GOAL OF THE EXERCISE
Return only the stretch of the material below that begins with the line containing "inferential-life exhaustion, closure-relevance" and ends with the line containing "and descriptive closure;", exactly; both of those lines belong to it.

*** Opening RECORDS SUPPLIED ***

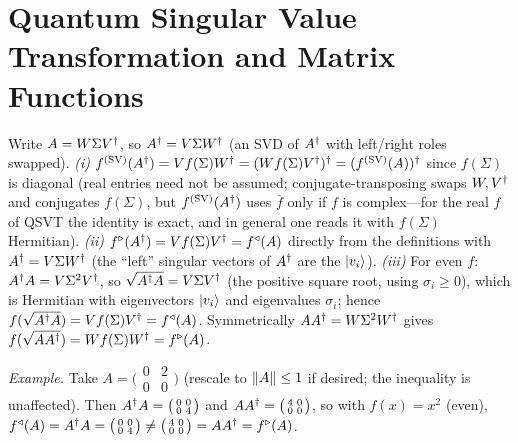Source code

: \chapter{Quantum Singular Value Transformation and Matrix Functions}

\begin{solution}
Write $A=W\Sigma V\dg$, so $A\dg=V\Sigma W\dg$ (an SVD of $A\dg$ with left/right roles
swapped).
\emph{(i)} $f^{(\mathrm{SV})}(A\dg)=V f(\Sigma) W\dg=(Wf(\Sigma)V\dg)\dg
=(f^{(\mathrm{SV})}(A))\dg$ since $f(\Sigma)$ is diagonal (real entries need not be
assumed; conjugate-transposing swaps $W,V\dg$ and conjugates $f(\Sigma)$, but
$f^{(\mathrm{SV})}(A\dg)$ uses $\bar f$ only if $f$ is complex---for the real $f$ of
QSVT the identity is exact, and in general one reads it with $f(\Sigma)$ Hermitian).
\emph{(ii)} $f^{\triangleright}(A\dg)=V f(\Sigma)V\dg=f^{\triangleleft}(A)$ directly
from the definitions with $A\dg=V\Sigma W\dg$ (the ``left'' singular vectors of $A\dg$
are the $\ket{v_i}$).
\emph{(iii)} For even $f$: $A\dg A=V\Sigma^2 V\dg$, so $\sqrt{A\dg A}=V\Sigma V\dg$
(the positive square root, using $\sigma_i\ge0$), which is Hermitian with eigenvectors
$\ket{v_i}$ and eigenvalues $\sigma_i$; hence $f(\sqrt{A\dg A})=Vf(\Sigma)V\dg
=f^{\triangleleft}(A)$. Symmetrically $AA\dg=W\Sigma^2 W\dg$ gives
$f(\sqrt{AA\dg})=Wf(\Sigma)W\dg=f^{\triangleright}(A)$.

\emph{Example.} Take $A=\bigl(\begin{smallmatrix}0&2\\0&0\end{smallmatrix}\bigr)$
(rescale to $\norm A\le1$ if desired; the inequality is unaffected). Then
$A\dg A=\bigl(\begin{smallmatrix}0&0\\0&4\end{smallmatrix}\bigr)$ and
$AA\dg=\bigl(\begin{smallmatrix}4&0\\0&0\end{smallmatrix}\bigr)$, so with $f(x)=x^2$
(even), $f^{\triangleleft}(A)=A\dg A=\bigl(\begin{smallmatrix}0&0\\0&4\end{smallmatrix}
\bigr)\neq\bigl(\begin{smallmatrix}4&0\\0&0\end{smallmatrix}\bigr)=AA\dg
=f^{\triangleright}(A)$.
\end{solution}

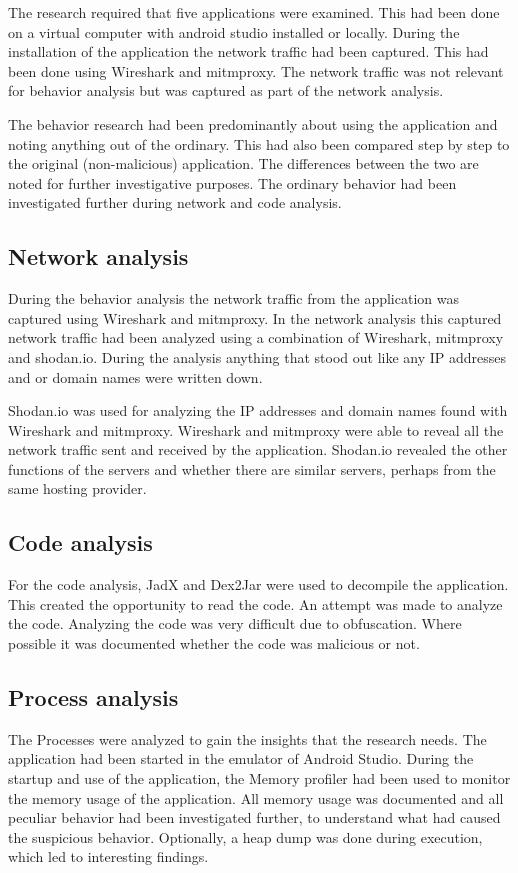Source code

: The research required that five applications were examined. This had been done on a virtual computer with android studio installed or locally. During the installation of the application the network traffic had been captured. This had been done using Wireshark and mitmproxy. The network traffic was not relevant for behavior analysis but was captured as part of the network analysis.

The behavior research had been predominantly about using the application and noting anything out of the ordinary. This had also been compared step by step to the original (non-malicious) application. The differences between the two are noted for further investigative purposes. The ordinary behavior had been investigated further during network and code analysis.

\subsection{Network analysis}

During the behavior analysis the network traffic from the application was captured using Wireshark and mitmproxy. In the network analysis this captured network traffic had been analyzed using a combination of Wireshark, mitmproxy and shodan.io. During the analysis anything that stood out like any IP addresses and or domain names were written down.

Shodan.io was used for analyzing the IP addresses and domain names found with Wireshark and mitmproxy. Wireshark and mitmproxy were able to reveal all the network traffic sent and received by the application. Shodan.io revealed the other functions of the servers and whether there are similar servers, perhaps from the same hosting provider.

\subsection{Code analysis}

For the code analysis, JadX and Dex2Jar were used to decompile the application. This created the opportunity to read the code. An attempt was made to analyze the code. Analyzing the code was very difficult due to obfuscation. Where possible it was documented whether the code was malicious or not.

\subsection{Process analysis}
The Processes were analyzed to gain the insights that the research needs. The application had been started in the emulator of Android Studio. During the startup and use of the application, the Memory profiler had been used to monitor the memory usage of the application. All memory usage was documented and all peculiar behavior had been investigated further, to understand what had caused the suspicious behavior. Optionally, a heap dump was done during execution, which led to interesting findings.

*** Closing RECORDS SUPPLIED ***
*** Opening RECORDS SUPPLIED ***

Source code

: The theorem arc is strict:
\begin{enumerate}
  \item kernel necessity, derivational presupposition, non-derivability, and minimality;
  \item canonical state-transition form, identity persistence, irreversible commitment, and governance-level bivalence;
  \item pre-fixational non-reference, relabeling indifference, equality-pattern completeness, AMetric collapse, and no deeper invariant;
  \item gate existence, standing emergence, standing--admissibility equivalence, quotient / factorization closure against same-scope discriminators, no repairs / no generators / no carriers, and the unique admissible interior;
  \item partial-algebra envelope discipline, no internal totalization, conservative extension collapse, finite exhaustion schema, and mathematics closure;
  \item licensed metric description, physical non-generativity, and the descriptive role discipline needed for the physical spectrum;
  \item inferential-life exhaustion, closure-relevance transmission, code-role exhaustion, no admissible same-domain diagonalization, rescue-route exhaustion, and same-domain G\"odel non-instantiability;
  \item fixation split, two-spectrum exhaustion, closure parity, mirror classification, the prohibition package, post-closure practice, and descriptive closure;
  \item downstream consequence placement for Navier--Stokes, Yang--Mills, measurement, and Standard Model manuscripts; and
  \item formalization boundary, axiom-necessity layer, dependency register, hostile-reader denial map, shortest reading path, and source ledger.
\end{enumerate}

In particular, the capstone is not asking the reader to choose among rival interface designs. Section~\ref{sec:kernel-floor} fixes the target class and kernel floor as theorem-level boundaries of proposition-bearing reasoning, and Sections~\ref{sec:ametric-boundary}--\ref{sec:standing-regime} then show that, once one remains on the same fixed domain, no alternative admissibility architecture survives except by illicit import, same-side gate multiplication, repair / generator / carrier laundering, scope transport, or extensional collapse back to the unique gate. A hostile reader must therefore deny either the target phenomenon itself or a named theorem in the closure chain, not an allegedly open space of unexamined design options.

*** Closing RECORDS SUPPLIED ***
*** Opening RECORDS SUPPLIED ***

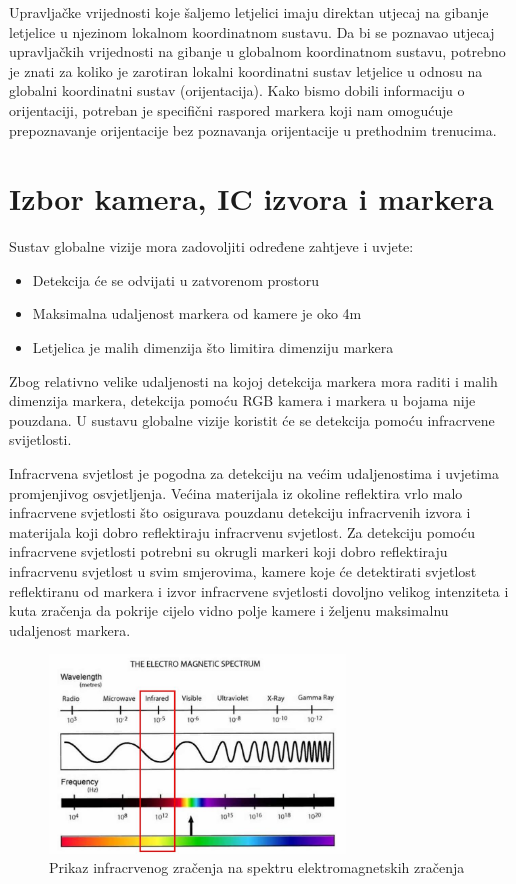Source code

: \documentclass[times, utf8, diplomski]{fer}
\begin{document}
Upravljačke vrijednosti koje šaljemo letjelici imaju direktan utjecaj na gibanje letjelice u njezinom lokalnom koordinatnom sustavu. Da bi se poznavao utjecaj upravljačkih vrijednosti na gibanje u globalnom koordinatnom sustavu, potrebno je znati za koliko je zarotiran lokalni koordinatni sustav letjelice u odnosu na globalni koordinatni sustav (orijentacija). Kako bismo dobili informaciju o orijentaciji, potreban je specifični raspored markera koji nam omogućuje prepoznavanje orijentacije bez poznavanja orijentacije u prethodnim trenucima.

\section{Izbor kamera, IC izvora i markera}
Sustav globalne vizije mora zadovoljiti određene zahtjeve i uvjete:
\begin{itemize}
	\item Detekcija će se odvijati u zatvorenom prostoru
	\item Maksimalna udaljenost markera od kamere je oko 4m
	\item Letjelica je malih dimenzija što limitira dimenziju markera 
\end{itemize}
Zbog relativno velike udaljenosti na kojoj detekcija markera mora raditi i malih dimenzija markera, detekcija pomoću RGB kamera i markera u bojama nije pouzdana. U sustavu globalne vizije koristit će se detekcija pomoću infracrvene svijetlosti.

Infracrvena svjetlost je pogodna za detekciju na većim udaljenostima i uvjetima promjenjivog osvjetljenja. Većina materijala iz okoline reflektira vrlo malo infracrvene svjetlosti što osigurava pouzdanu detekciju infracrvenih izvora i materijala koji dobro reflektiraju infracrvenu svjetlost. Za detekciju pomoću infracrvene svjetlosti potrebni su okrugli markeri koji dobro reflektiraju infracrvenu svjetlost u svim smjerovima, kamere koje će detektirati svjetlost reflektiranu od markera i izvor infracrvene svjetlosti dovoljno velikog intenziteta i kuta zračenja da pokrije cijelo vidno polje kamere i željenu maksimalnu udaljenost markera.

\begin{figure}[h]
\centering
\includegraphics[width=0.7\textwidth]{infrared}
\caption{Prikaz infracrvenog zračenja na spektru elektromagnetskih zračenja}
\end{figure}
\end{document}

*** Closing RECORDS SUPPLIED ***

EXERCISE RESULT
  \item inferential-life exhaustion, closure-relevance transmission, code-role exhaustion, no admissible same-domain diagonalization, rescue-route exhaustion, and same-domain G\"odel non-instantiability;
  \item fixation split, two-spectrum exhaustion, closure parity, mirror classification, the prohibition package, post-closure practice, and descriptive closure;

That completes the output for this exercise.